Operation International, a non-profit medical mission organization based in Southampton, will host its 22nd Annual September Benefit on Saturday, September 28 at Laurel Lake Vineyards in Laurel. The 70s themed affair, which will honor Ana Daniel and the Rotary Club of Riverhead, will feature dinner, live music from That Motown Band, a silent auction, and dancing under the stars.
We caught up with Operation International’s Co-Founder and Chairman of the Board of Directors Medhat Allam to learn more about the non-profit’s global efforts:
What inspired you to co-found Operation International?
MA: I think my main inspiration was my mother. She was always very kind and would always give to the poor, even though she was poor herself. She would find somebody poorer than her, always. So, that was my main inspiration. But, I had no idea where this was going. I just started it as something to give back a little bit and try to be human. It ended up being something very good.
The organization has grown quite a bit since it was first established in 1996. Could you please discuss the non-profit’s expansion?
MA: When we started, there was only three guys, three friends going around. Now, we have 14 different teams that are traveling all over the world. We have a team that does only eye surgery or orthopedic surgery or women’s health. We have teams outside of the United States. Now, we have a team located in England and we have a team located in Hong Kong. So, we grew quite a bit.
What are some of the places teams have traveled to recently?
MA: A team went to the Ivory Coast. Another team went to Liberia. They actually were invited by the President of Liberia to meet him, to thank them. We had a team in Uganda. In September, a team went to Ghana. That’s our newest team, which is located in England. In August, a team went to Kenya, that’s our pediatric team. On October 3, our women’s health team is going to Uganda, and on November 11, our head and neck team is going to Ecuador.
How many people typically go on a mission?
MA: The team varies based on the kind of specialty, but most of the teams run between 18 and 24 members. All of our teams are lean – the surgeon, the nurses and the physiologist and that’s it. Of course, the orphan care portion of a team too.
How many people does the team typically serve while they’re there?
MA: Again, it varies about the composition of the team. When the team, for example, provides basic medical screening and treatment in addition to surgery, they end up serving a lot. The pediatric team, for example, in their clinic on their trip last year, they screened or treated 620 patients in one mission.
As for the surgical portions, it depends upon the complexity of the operations being done. But, it averages between 75 and 150 operations being done in one week.

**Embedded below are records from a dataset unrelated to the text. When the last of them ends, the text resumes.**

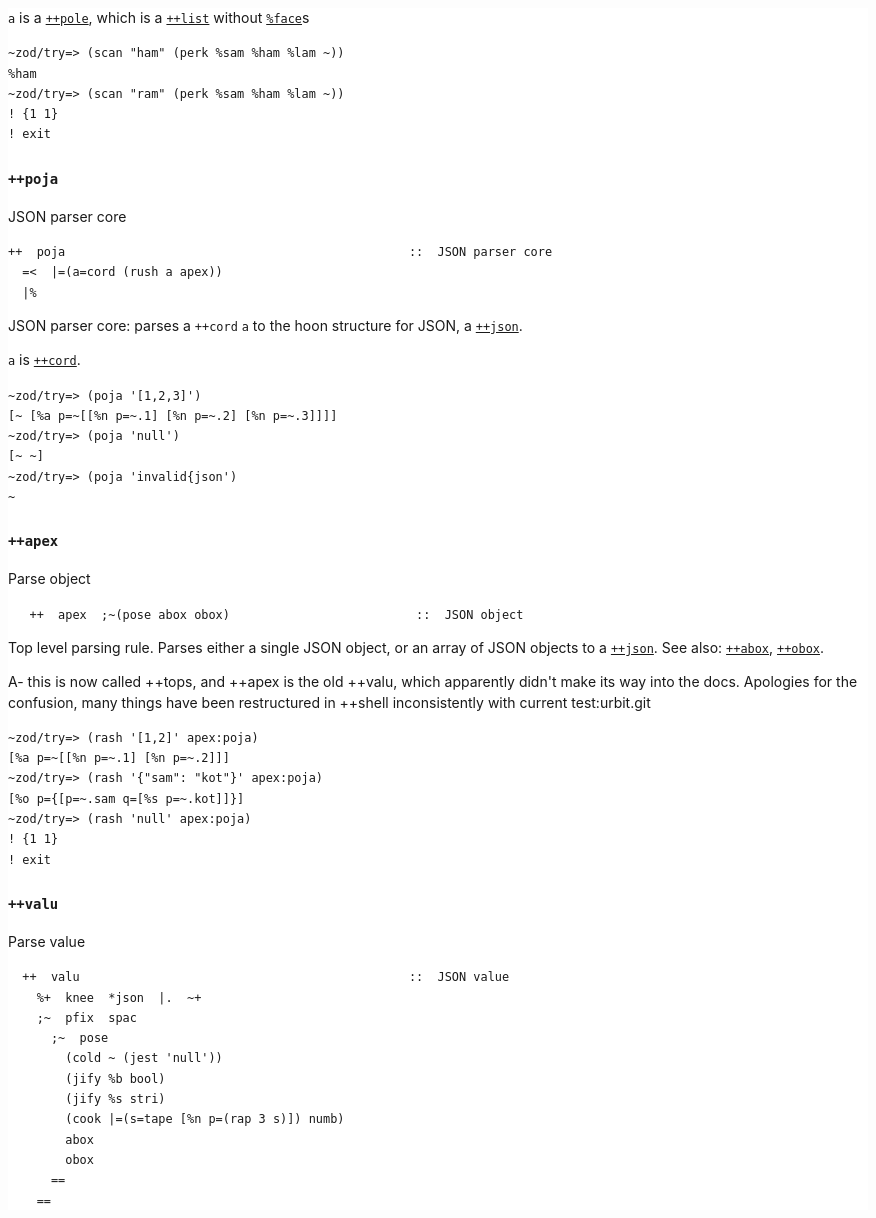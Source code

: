 `a` is a [`++pole`](), which is a [`++list`]() without [`%face`]()s

    ~zod/try=> (scan "ham" (perk %sam %ham %lam ~))
    %ham
    ~zod/try=> (scan "ram" (perk %sam %ham %lam ~))
    ! {1 1}
    ! exit

<h3 id="++poja"><code>++poja</code></h3>

JSON parser core

    ++  poja                                                ::  JSON parser core
      =<  |=(a=cord (rush a apex))
      |%

JSON parser core: parses a `++cord` `a` to the hoon structure for JSON,
a [`++json`]().

`a` is [`++cord`]().

    ~zod/try=> (poja '[1,2,3]')
    [~ [%a p=~[[%n p=~.1] [%n p=~.2] [%n p=~.3]]]]
    ~zod/try=> (poja 'null')
    [~ ~]
    ~zod/try=> (poja 'invalid{json')
    ~

<h3 id="++apex"><code>++apex</code></h3>

Parse object

       ++  apex  ;~(pose abox obox)                          ::  JSON object

Top level parsing rule. Parses either a single JSON object, or an array
of JSON objects to a [`++json`](). See also: [`++abox`](), [`++obox`]().

A- this is now called ++tops, and ++apex is the old ++valu, which
apparently didn't make its way into the docs. Apologies for the
confusion, many things have been restructured in ++shell inconsistently
with current test:urbit.git

    ~zod/try=> (rash '[1,2]' apex:poja)
    [%a p=~[[%n p=~.1] [%n p=~.2]]]
    ~zod/try=> (rash '{"sam": "kot"}' apex:poja)
    [%o p={[p=~.sam q=[%s p=~.kot]]}]
    ~zod/try=> (rash 'null' apex:poja)
    ! {1 1}
    ! exit

<h3 id="++valu"><code>++valu</code></h3>

Parse value

      ++  valu                                              ::  JSON value
        %+  knee  *json  |.  ~+
        ;~  pfix  spac
          ;~  pose
            (cold ~ (jest 'null'))
            (jify %b bool)
            (jify %s stri)
            (cook |=(s=tape [%n p=(rap 3 s)]) numb)
            abox
            obox
          ==
        ==
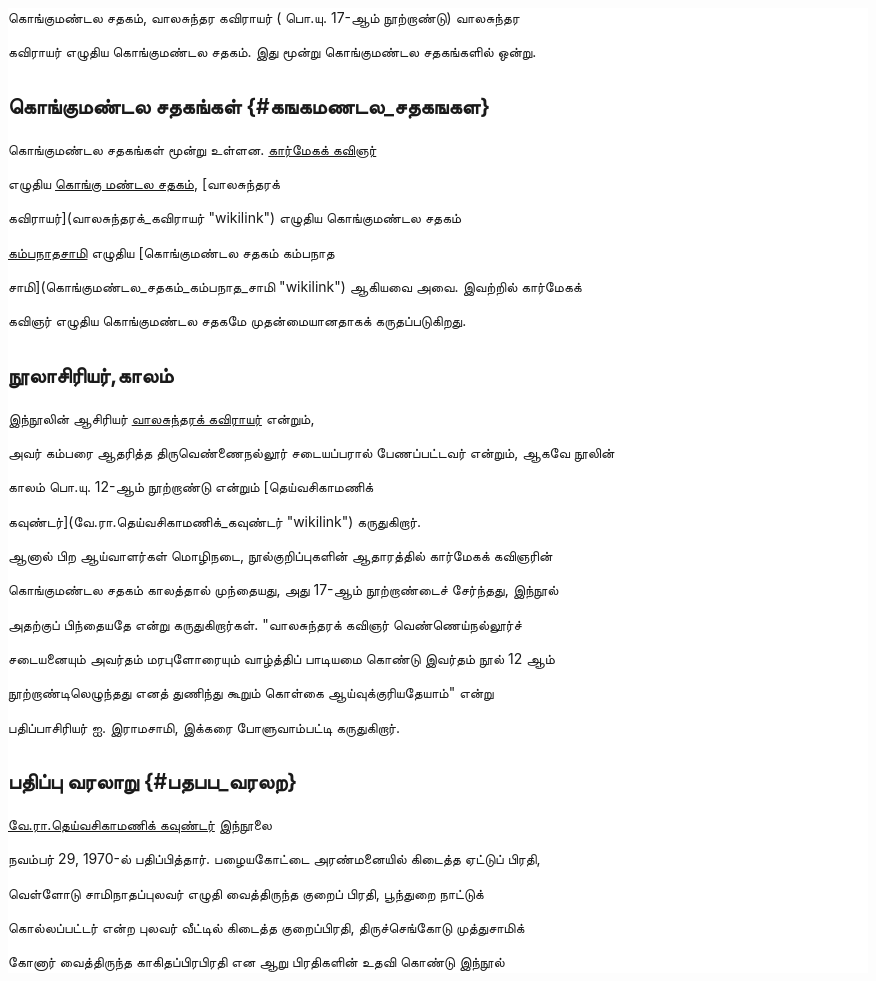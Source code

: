 கொங்குமண்டல சதகம், வாலசுந்தர கவிராயர் ( பொ.யு. 17-ஆம் நூற்றாண்டு) வாலசுந்தர

கவிராயர் எழுதிய கொங்குமண்டல சதகம். இது மூன்று கொங்குமண்டல சதகங்களில் ஒன்று.



## கொங்குமண்டல சதகங்கள் {#கஙகமணடல_சதகஙகள}



கொங்குமண்டல சதகங்கள் மூன்று உள்ளன. [கார்மேகக் கவிஞர்](கார்மேகக்_கவிஞர் "wikilink")

எழுதிய [கொங்கு மண்டல சதகம்](கொங்கு_மண்டல_சதகம் "wikilink"), [வாலசுந்தரக்

கவிராயர்](வாலசுந்தரக்_கவிராயர் "wikilink") எழுதிய கொங்குமண்டல சதகம்

[கம்பநாதசாமி](கம்பநாதசாமி "wikilink") எழுதிய [கொங்குமண்டல சதகம் கம்பநாத

சாமி](கொங்குமண்டல_சதகம்_கம்பநாத_சாமி "wikilink") ஆகியவை அவை. இவற்றில் கார்மேகக்

கவிஞர் எழுதிய கொங்குமண்டல சதகமே முதன்மையானதாகக் கருதப்படுகிறது.



## நூலாசிரியர்,காலம்



இந்நூலின் ஆசிரியர் [வாலசுந்தரக் கவிராயர்](வாலசுந்தரக்_கவிராயர் "wikilink") என்றும்,

அவர் கம்பரை ஆதரித்த திருவெண்ணைநல்லூர் சடையப்பரால் பேணப்பட்டவர் என்றும், ஆகவே நூலின்

காலம் பொ.யு. 12-ஆம் நூற்றாண்டு என்றும் [தெய்வசிகாமணிக்

கவுண்டர்](வே.ரா.தெய்வசிகாமணிக்_கவுண்டர் "wikilink") கருதுகிறார்.



ஆனால் பிற ஆய்வாளர்கள் மொழிநடை, நூல்குறிப்புகளின் ஆதாரத்தில் கார்மேகக் கவிஞரின்

கொங்குமண்டல சதகம் காலத்தால் முந்தையது, அது 17-ஆம் நூற்றாண்டைச் சேர்ந்தது, இந்நூல்

அதற்குப் பிந்தையதே என்று கருதுகிறார்கள். \"வாலசுந்தரக் கவிஞர் வெண்ணெய்நல்லூர்ச்

சடையனையும் அவர்தம் மரபுளோரையும் வாழ்த்திப் பாடியமை கொண்டு இவர்தம் நூல் 12 ஆம்

நூற்றாண்டிலெழுந்தது எனத் துணிந்து கூறும் கொள்கை ஆய்வுக்குரியதேயாம்\" என்று

பதிப்பாசிரியர் ஐ. இராமசாமி, இக்கரை போளுவாம்பட்டி கருதுகிறார்.



## பதிப்பு வரலாறு {#பதபப_வரலற}



[வே.ரா.தெய்வசிகாமணிக் கவுண்டர்](வே.ரா.தெய்வசிகாமணிக்_கவுண்டர் "wikilink") இந்நூலை

நவம்பர் 29, 1970-ல் பதிப்பித்தார். பழையகோட்டை அரண்மனையில் கிடைத்த ஏட்டுப் பிரதி,

வெள்ளோடு சாமிநாதப்புலவர் எழுதி வைத்திருந்த குறைப் பிரதி, பூந்துறை நாட்டுக்

கொல்லப்பட்டர் என்ற புலவர் வீட்டில் கிடைத்த குறைப்பிரதி, திருச்செங்கோடு முத்துசாமிக்

கோனார் வைத்திருந்த காகிதப்பிரபிரதி என ஆறு பிரதிகளின் உதவி கொண்டு இந்நூல்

What are some of Operation International’s newer initiatives?
MA: So, in the last three years, we added orphan care as part of our work. We, in Uganda, in the Ivory Coast, and in Miramar, we were able to refurbish an orphanage. The last one we did was in the Ivory Coast where we redid the entire orphanage, built an addition to the orphanage because there were like 40 kids sleeping in each room. So we added enough room that there’s no more than about 20 kids sleeping in the room. We built bunk beds for everybody, mattresses, we build a chicken coop, we created land with irrigation for planting.
My hope is that we’ll be able to duplicate that in every place that we go, where we take an orphanage and make it sustainable that they don’t need financial support by providing them with a source of food and form of irrigation system and a piece of land where they can plant, and have chicken and geese for meat, goats for milk. This way they have enough – like the last orphanage we put over 200 egg-laying chickens. So now they are able to sell their eggs and get other material like flour or corn or whatever they need.
Is there anything else you would like to add?
MA: I invite everybody to come to Laurel Lake Vineyards for our end of summer gala.
Tickets to the 22nd Annual September Benefit start at $150 and all donations will support to organization’s medical outreach, as well as continued work to better the living conditions in Bolivia and at the Rakai Infant & Elementary School Orphanage in Uganda. The gathering will take place from 6:30 to 11 p.m.